# Is having a big eye like this natural?



## Deleted member 1973 (Jan 7, 2020)

Doesn't give me any uncanny-valley feelings, tbh.


----------



## Deleted member 1680 (Jan 7, 2020)

Ipd mogger


----------



## Deleted member 4310 (Jan 7, 2020)

They're not even homo sapien


----------



## her (Jan 7, 2020)

Swescension said:


> They're not even homo sapien


They are Chad sapien.


----------



## Deleted member 656 (Jan 7, 2020)

If blue aliens don't give you uncanny valley vibes you're beyond saving


----------



## bonesoverblood (Jan 7, 2020)

Prey looks cute.


----------



## Deleted member 1973 (Jan 7, 2020)

Alarico8 said:


> If blue aliens don't give you uncanny valley vibes you're beyond saving


When you watch the movie,

they're pretty photogenic.


----------



## Deleted member 656 (Jan 7, 2020)

Rob Paul'sHeight said:


> When you watch the movie,
> 
> they're pretty photogenic.


Height halo


----------



## Pietrosiek (Jan 7, 2020)




----------



## maxmendietta (Jan 7, 2020)

They're still positive tilted.
Note the huge difference coming from the male browridge.


----------



## lemonacid (Jan 27, 2020)

yes, thats why i love my cat


----------



## Catawampus (Jan 27, 2020)

I've never seen avatar


----------



## awkwardlycompatible (Jan 27, 2020)

it isn’t uncanny valley because they look foreign enough to be recognized as a different species


----------



## ChaddeusPeuterschmit (Jan 27, 2020)

Are you fucking retarded?

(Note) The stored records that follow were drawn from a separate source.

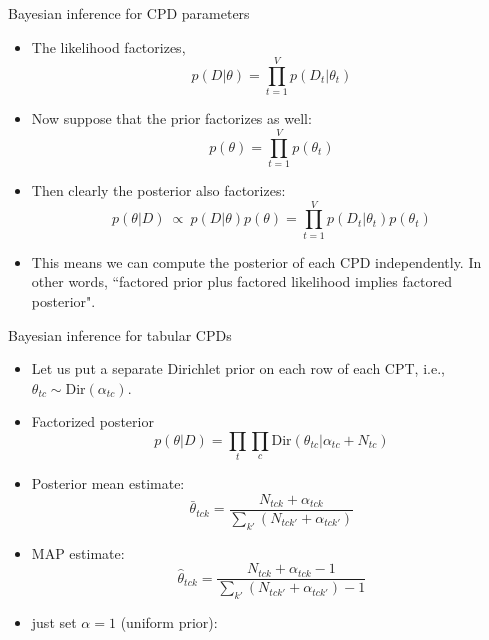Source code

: \documentclass[10pt,mathserif]{beamer}
\begin{document}
\begin{frame}{Bayesian inference for CPD parameters}
\begin{itemize}
    \item The likelihood factorizes,
    \begin{equation}
        p(D|\theta) = \prod_{t=1}^V p(D_t|\theta_t)
    \end{equation}
    
    \item Now suppose that the prior factorizes as well:
    \begin{equation}
        p(\theta) = \prod_{t=1}^V p(\theta_t)
    \end{equation}
    
    \item Then clearly the posterior also factorizes:
    \begin{equation}
        p(\theta|D)  \ \propto \ p(D|\theta) p(\theta) = \prod_{t=1}^V p(D_t|\theta_t)p(\theta_t)
    \end{equation}
    
    \item  This means we can compute the posterior of each CPD independently. In other words, ``factored prior plus factored likelihood implies factored posterior".
\end{itemize}
\end{frame}

\begin{frame}{Bayesian inference for tabular CPDs}
\begin{itemize}
    \item Let us put a separate Dirichlet prior on each row of each CPT, i.e., $\theta_{tc} \sim \text{Dir}(\alpha_{tc})$.
    
    \item Factorized posterior
    \begin{equation}
        p(\theta|D) = \prod_t\prod_c\text{Dir}(\theta_{tc}|\alpha_{tc} + N_{tc})
    \end{equation}
    
    \item Posterior mean estimate:
    \begin{equation}
        \bar{\theta}_{tck}   = \frac{N_{tck} + \alpha_{tck}}{\sum_{k'}(N_{tck'} + \alpha_{tck'})}
    \end{equation}
    
    \item  MAP estimate:
    \begin{equation}
        \hat{\theta}_{tck}   = \frac{N_{tck} + \alpha_{tck} -1 }{\sum_{k'}(N_{tck'} + \alpha_{tck'}) -1}
    \end{equation}
    
    \item just set $\alpha = 1$ (uniform prior):
\end{itemize}
\end{frame}
\end{document}
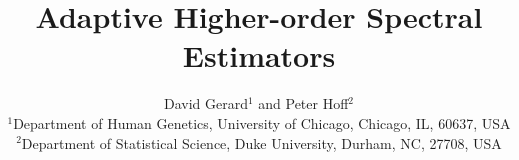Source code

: \documentclass[11pt,authoryear]{article}
\begin{document}
\singlespacing
\title{Adaptive Higher-order Spectral Estimators}
\author{David Gerard$^1$ and Peter Hoff$^{2}$ \\
$^1$Department of Human Genetics, University of Chicago, Chicago, IL, 60637, USA\\
$^2$Department of Statistical Science, Duke University, Durham, NC, 27708, USA}
\maketitle
\let\thefootnote\relax{}









\appendix



\end{document}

LOL Are these CGI Aliens natural? No man. they're not


----------



## ( ( ( d[-_-]b ) ) ) (Jan 27, 2020)

Swescension said:


> They're not even homo sapien


Jfl


----------



## DianabolDownie (Jan 27, 2020)

Alarico8 said:


> If blue aliens don't give you uncanny valley vibes you're beyond saving


sadly, many people here are at that point


----------



## Lifemax (Jan 28, 2020)

Catawampus said:


> I've never seen avatar


It's amazing. There's this disabled manlet veteran and they invite him to try out some hightech new machine. And then he transforms into alien chad and connects his tail dick with flying dragons and with his Stacy gf. In the end he permanently becomes chad I think


----------



## Catawampus (Jan 28, 2020)

Lifemax said:


> It's amazing. There's this disabled manlet veteran and they invite him to try out some hightech new machine. And then he transforms into alien chad and connects his tail dick with flying dragons and with his Stacy gf. In the end he permanently becomes chad I think


Jfl, sounds like an inels dream come true


----------



## Selfahate (Jan 28, 2020)

Pandora belongs to the mighty white man




Chad mogs those blue monkeys


----------